Your nervous system is trying to protect you, not ruin your day.
Think of your nervous system as its own complex fire alarm or security system. Your brain, your nervous system’s primary job is to keep you safe and alive. To do that, it constantly gathers & updates the system with new information and asks one important question:
The brain doesn't just pay attention to physical threats. It also pays attention to emotional ones.
Past experiences, trauma, chronic stress, difficult relationships, perfectionism, uncertainty, frightening symptom experiences, invalidating healthcare experiences, endless Googling, symptom monitoring, and the constant need to fix or figure things out all become information that your brain uses to assess danger and upgrade your alarm system. It then uses that information to make associations and predictions of what is dangerous to your nervous system, your survival.
Over time, all your experiences, experiential context, beliefs shape the lens through which your nervous system interprets threat of both our internal—sensations, thoughts, emotions—and external worlds.
The nervous system doesn't neatly separate physical threats from emotional threats. To an overprotective brain, uncertainty, conflict, difficult emotions, physical sensations, or feared activities can all register as potential danger.
And here's the important part:
Your nervous system is not broken. Your fire alarm isn’t broken. Its working too well. Like anything else, too much of a good thing can become a barrier!
Every response, sensation, and protective pattern develops in service of one thing:
Safety.
Sometimes, especially during stressful, developmental, or threatening experiences, our brains and bodies make remarkably adaptive choices to help us become "safe enough" to get through difficult circumstances. These responses happen automatically and outside of our awareness. We don’t always know what the nervous system is responding too but subconsciously its storing data.

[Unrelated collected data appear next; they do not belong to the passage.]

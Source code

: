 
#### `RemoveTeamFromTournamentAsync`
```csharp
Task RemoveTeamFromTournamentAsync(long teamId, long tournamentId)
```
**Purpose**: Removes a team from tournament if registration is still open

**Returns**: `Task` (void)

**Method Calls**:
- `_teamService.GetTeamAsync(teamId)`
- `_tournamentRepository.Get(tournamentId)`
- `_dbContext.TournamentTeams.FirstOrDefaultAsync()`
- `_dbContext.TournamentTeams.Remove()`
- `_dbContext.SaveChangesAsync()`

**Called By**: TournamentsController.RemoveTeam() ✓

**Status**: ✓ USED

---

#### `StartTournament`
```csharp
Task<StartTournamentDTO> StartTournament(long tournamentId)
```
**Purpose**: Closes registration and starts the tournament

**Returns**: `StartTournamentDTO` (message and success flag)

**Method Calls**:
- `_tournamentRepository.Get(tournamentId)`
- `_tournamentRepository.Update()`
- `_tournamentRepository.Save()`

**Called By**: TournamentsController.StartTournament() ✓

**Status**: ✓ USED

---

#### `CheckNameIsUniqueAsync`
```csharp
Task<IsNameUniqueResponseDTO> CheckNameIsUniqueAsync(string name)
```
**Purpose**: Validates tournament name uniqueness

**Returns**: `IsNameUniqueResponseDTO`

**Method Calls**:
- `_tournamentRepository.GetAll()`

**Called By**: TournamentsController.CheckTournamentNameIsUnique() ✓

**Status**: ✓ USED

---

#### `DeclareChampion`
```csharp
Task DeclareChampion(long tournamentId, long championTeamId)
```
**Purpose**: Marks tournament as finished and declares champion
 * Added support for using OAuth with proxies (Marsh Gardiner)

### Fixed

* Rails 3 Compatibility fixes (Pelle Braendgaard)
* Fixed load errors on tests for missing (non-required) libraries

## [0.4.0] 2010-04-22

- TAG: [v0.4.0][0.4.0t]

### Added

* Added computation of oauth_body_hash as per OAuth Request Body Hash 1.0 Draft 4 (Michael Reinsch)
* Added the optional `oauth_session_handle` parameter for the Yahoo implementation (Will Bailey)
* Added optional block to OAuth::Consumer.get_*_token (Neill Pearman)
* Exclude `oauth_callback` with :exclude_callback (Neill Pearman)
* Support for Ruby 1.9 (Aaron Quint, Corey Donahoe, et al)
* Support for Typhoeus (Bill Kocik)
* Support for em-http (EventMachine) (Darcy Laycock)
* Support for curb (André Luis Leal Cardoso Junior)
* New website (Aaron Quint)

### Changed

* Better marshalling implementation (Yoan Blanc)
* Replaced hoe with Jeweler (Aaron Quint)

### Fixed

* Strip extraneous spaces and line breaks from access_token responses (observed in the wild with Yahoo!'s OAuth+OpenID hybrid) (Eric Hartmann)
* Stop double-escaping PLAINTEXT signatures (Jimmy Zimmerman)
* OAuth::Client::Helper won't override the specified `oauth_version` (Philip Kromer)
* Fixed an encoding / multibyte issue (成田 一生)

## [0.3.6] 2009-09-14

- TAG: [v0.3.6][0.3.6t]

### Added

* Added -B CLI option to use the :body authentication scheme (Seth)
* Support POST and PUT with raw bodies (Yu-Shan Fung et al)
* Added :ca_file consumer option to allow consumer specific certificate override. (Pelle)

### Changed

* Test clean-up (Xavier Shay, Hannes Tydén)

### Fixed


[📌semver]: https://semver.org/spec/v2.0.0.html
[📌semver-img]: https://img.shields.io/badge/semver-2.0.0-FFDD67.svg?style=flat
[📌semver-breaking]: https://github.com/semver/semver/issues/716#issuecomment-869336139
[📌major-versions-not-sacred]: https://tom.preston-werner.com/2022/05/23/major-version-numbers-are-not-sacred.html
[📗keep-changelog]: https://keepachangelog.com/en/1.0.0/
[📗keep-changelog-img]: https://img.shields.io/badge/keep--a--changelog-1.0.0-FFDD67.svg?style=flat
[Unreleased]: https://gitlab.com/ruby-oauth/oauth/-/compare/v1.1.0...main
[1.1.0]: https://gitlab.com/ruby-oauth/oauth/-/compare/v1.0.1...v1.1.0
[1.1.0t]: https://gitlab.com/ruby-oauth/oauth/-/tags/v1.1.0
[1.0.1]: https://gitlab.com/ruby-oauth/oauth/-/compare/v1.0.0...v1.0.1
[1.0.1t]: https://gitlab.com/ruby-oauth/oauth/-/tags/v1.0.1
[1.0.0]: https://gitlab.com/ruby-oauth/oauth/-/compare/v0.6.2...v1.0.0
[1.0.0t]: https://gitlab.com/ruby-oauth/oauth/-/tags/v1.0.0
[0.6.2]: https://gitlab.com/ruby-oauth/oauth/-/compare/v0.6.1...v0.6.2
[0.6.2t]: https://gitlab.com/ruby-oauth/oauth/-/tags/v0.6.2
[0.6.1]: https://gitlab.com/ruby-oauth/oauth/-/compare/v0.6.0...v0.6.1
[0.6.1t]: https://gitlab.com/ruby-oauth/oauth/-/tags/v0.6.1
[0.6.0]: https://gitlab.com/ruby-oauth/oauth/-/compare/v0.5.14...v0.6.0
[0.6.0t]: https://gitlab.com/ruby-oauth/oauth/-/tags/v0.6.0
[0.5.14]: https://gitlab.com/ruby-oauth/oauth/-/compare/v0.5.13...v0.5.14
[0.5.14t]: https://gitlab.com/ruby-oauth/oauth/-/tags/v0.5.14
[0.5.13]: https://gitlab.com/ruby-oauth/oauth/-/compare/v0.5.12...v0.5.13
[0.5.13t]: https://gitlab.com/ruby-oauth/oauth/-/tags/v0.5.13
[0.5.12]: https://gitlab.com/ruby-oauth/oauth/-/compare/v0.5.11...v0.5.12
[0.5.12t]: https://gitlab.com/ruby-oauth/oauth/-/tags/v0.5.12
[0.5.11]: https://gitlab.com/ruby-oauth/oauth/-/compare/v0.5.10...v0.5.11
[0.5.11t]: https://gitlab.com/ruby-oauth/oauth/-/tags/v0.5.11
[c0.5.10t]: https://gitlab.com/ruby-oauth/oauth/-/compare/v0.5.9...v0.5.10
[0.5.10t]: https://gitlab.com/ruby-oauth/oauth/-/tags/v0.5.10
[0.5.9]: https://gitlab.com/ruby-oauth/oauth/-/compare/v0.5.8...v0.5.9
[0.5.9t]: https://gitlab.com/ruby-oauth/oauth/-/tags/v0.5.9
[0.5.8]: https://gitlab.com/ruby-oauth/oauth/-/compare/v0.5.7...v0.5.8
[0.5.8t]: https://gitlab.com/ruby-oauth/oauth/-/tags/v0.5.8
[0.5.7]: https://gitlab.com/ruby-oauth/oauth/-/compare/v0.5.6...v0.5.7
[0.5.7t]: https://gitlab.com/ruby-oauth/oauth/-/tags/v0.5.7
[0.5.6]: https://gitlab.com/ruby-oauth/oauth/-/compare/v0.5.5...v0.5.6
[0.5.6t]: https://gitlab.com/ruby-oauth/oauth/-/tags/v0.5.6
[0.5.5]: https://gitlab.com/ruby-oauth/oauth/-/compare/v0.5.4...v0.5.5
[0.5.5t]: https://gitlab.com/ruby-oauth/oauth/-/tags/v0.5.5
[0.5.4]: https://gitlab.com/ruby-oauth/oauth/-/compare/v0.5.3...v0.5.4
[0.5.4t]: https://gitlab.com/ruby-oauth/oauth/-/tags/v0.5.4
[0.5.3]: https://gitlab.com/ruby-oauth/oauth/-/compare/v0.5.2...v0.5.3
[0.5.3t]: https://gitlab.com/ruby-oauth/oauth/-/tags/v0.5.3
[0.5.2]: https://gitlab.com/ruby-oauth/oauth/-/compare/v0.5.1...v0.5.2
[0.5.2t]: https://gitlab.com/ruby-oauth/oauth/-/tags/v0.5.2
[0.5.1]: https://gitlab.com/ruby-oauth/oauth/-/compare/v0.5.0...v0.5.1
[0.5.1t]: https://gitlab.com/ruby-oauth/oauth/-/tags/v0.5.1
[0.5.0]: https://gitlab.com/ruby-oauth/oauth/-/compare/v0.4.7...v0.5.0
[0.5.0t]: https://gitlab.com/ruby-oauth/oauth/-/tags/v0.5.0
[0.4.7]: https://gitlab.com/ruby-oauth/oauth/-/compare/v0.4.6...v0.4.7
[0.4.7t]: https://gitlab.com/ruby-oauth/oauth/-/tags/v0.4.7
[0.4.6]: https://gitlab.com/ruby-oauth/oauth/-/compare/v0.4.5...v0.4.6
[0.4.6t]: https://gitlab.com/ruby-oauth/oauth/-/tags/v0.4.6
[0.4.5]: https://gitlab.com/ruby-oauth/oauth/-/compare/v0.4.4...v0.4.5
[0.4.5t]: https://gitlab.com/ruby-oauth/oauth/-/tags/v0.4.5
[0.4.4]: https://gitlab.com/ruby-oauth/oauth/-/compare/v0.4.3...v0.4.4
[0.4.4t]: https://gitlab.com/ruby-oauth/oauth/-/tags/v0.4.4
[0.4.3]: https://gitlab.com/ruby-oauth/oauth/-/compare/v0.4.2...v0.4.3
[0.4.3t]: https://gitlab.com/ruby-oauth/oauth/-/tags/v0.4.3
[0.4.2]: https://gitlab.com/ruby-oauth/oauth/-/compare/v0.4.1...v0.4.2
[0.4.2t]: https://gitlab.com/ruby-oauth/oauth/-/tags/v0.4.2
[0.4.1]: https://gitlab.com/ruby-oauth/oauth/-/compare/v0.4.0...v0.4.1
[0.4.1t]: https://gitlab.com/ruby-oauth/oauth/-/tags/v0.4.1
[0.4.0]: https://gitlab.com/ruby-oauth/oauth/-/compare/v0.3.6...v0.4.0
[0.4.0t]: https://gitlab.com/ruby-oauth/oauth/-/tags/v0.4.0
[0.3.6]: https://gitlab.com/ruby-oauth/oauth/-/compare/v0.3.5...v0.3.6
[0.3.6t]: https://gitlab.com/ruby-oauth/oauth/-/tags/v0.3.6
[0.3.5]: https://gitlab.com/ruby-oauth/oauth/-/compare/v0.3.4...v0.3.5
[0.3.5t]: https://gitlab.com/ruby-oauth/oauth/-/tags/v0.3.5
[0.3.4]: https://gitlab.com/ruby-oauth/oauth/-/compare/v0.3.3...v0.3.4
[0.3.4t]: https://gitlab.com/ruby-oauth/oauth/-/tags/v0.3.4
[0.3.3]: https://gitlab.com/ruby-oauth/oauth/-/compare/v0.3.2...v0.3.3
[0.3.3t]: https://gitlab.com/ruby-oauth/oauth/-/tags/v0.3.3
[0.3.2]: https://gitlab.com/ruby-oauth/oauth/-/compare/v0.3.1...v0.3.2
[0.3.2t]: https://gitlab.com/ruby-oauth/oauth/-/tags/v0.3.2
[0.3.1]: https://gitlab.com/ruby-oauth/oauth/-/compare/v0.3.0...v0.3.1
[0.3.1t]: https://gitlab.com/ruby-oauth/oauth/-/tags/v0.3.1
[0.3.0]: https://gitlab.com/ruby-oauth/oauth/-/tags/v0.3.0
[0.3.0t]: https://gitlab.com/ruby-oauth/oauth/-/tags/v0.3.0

The challenge is that sometimes our alarm system becomes a little too enthusiastic about its job.
I often explain this using a pain dial and smoke alarm analogy.

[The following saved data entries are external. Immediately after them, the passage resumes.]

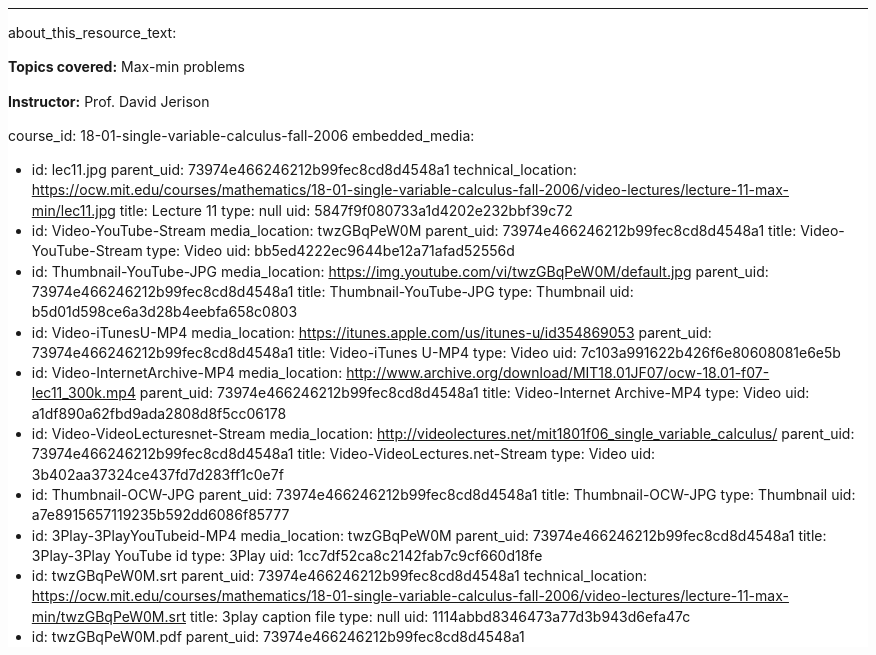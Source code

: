 ---
about_this_resource_text: <div class="vidpad"><p><strong>Topics covered:</strong>
  Max-min problems</p> <p><strong>Instructor:</strong> Prof. David Jerison</p></div>
course_id: 18-01-single-variable-calculus-fall-2006
embedded_media:
- id: lec11.jpg
  parent_uid: 73974e466246212b99fec8cd8d4548a1
  technical_location: https://ocw.mit.edu/courses/mathematics/18-01-single-variable-calculus-fall-2006/video-lectures/lecture-11-max-min/lec11.jpg
  title: Lecture 11
  type: null
  uid: 5847f9f080733a1d4202e232bbf39c72
- id: Video-YouTube-Stream
  media_location: twzGBqPeW0M
  parent_uid: 73974e466246212b99fec8cd8d4548a1
  title: Video-YouTube-Stream
  type: Video
  uid: bb5ed4222ec9644be12a71afad52556d
- id: Thumbnail-YouTube-JPG
  media_location: https://img.youtube.com/vi/twzGBqPeW0M/default.jpg
  parent_uid: 73974e466246212b99fec8cd8d4548a1
  title: Thumbnail-YouTube-JPG
  type: Thumbnail
  uid: b5d01d598ce6a3d28b4eebfa658c0803
- id: Video-iTunesU-MP4
  media_location: https://itunes.apple.com/us/itunes-u/id354869053
  parent_uid: 73974e466246212b99fec8cd8d4548a1
  title: Video-iTunes U-MP4
  type: Video
  uid: 7c103a991622b426f6e80608081e6e5b
- id: Video-InternetArchive-MP4
  media_location: http://www.archive.org/download/MIT18.01JF07/ocw-18.01-f07-lec11_300k.mp4
  parent_uid: 73974e466246212b99fec8cd8d4548a1
  title: Video-Internet Archive-MP4
  type: Video
  uid: a1df890a62fbd9ada2808d8f5cc06178
- id: Video-VideoLecturesnet-Stream
  media_location: http://videolectures.net/mit1801f06_single_variable_calculus/
  parent_uid: 73974e466246212b99fec8cd8d4548a1
  title: Video-VideoLectures.net-Stream
  type: Video
  uid: 3b402aa37324ce437fd7d283ff1c0e7f
- id: Thumbnail-OCW-JPG
  parent_uid: 73974e466246212b99fec8cd8d4548a1
  title: Thumbnail-OCW-JPG
  type: Thumbnail
  uid: a7e8915657119235b592dd6086f85777
- id: 3Play-3PlayYouTubeid-MP4
  media_location: twzGBqPeW0M
  parent_uid: 73974e466246212b99fec8cd8d4548a1
  title: 3Play-3Play YouTube id
  type: 3Play
  uid: 1cc7df52ca8c2142fab7c9cf660d18fe
- id: twzGBqPeW0M.srt
  parent_uid: 73974e466246212b99fec8cd8d4548a1
  technical_location: https://ocw.mit.edu/courses/mathematics/18-01-single-variable-calculus-fall-2006/video-lectures/lecture-11-max-min/twzGBqPeW0M.srt
  title: 3play caption file
  type: null
  uid: 1114abbd8346473a77d3b943d6efa47c
- id: twzGBqPeW0M.pdf
  parent_uid: 73974e466246212b99fec8cd8d4548a1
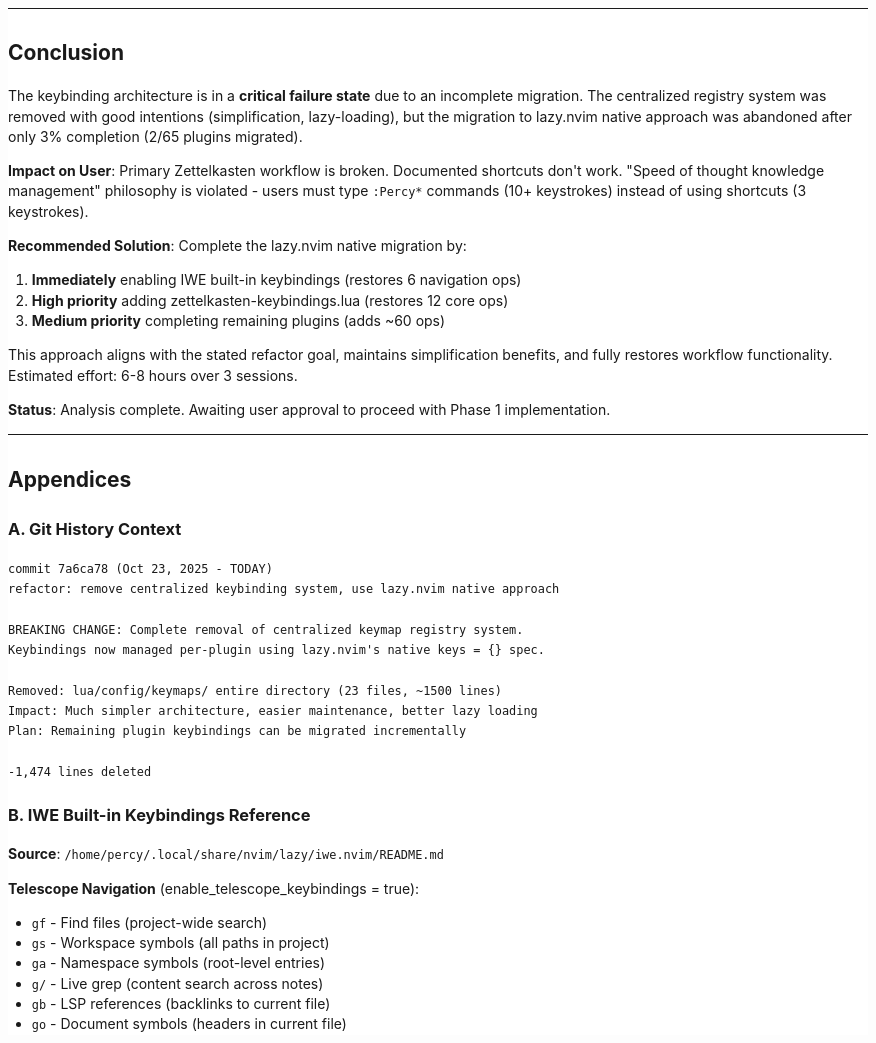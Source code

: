 ______________________________________________________________________

## Conclusion

The keybinding architecture is in a **critical failure state** due to an incomplete migration. The centralized registry system was removed with good intentions (simplification, lazy-loading), but the migration to lazy.nvim native approach was abandoned after only 3% completion (2/65 plugins migrated).

**Impact on User**: Primary Zettelkasten workflow is broken. Documented shortcuts don't work. "Speed of thought knowledge management" philosophy is violated - users must type `:Percy*` commands (10+ keystrokes) instead of using shortcuts (3 keystrokes).

**Recommended Solution**: Complete the lazy.nvim native migration by:

1. **Immediately** enabling IWE built-in keybindings (restores 6 navigation ops)
2. **High priority** adding zettelkasten-keybindings.lua (restores 12 core ops)
3. **Medium priority** completing remaining plugins (adds ~60 ops)

This approach aligns with the stated refactor goal, maintains simplification benefits, and fully restores workflow functionality. Estimated effort: 6-8 hours over 3 sessions.

**Status**: Analysis complete. Awaiting user approval to proceed with Phase 1 implementation.

______________________________________________________________________

## Appendices

### A. Git History Context

```
commit 7a6ca78 (Oct 23, 2025 - TODAY)
refactor: remove centralized keybinding system, use lazy.nvim native approach

BREAKING CHANGE: Complete removal of centralized keymap registry system.
Keybindings now managed per-plugin using lazy.nvim's native keys = {} spec.

Removed: lua/config/keymaps/ entire directory (23 files, ~1500 lines)
Impact: Much simpler architecture, easier maintenance, better lazy loading
Plan: Remaining plugin keybindings can be migrated incrementally

-1,474 lines deleted
```

### B. IWE Built-in Keybindings Reference

**Source**: `/home/percy/.local/share/nvim/lazy/iwe.nvim/README.md`

**Telescope Navigation** (enable_telescope_keybindings = true):

- `gf` - Find files (project-wide search)
- `gs` - Workspace symbols (all paths in project)
- `ga` - Namespace symbols (root-level entries)
- `g/` - Live grep (content search across notes)
- `gb` - LSP references (backlinks to current file)
- `go` - Document symbols (headers in current file)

Pain is a protective output generated by the brain. It is the brain's best guess about how much danger exists as a threat to you, your body’s ecosystem.
Using your history, beliefs, personality, stressors, emotions, relationships, nervous system state, symptom experiences, and current circumstances, the brain predicts future danger and adjusts the pain dial accordingly.

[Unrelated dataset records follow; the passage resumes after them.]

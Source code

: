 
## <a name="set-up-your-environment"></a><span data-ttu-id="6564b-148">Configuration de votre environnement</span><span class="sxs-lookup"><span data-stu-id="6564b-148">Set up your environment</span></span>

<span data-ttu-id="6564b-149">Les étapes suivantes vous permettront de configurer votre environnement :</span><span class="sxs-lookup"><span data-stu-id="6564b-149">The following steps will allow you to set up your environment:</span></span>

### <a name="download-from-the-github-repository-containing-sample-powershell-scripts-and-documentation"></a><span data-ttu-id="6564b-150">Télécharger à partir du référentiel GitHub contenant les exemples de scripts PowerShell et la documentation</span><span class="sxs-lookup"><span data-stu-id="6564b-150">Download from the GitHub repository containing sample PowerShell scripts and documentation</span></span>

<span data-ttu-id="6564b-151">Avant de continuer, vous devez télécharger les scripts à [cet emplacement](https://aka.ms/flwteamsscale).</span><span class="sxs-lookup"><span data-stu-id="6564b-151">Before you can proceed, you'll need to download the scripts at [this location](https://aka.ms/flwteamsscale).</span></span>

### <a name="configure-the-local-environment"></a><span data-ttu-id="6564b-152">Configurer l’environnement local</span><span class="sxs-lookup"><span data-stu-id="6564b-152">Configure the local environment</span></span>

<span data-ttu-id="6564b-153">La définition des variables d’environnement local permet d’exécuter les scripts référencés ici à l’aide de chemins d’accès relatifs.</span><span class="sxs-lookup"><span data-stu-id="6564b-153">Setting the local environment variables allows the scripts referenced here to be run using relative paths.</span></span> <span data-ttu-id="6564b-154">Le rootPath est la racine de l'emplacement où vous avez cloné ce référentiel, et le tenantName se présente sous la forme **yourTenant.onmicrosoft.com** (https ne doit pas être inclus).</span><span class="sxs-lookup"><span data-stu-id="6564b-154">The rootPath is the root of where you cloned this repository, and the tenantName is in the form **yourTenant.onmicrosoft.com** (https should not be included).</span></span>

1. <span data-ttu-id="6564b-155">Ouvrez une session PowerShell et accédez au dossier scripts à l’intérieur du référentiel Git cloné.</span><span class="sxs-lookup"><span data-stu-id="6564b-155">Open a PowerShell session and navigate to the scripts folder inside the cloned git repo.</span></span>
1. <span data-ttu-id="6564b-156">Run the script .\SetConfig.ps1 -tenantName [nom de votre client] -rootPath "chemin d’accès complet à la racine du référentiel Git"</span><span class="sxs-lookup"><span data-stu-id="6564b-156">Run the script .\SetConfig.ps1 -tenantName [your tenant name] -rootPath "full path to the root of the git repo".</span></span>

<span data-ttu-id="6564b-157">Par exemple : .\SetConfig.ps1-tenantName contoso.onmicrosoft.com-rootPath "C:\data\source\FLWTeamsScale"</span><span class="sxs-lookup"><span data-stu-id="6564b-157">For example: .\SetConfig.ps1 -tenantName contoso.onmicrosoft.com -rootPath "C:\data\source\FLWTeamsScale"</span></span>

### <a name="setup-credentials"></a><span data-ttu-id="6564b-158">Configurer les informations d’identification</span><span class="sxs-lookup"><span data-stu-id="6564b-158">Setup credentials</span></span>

Sometimes those predictions are accurate, sometimes they are over reactive in honor of safety. Becoming overprotective and predicting danger where there is little or none.
It's kind of like a smoke detector that starts blaring because you made toast. Remember top of the line smoke detector.
Annoying? Absolutely.
Broken? Not at all.
It's simply trying a little too hard to keep you safe.
The encouraging news is that the brain is not fixed. Through neuroplasticity, it is constantly updating its predictions with every new piece of information it receives.
What the nervous system needs are new experiences and new evidence—corrective experiences that demonstrate that not every sensation, emotion, thought, memory, activity, or situation is dangerous.
Over time, the smoke alarm quiets, the pain dial turns down, and your nervous system learns something incredibly important:
You are safer than it previously believed. You can handle more than you thought!
That is where meaningful healing and recovery become possible.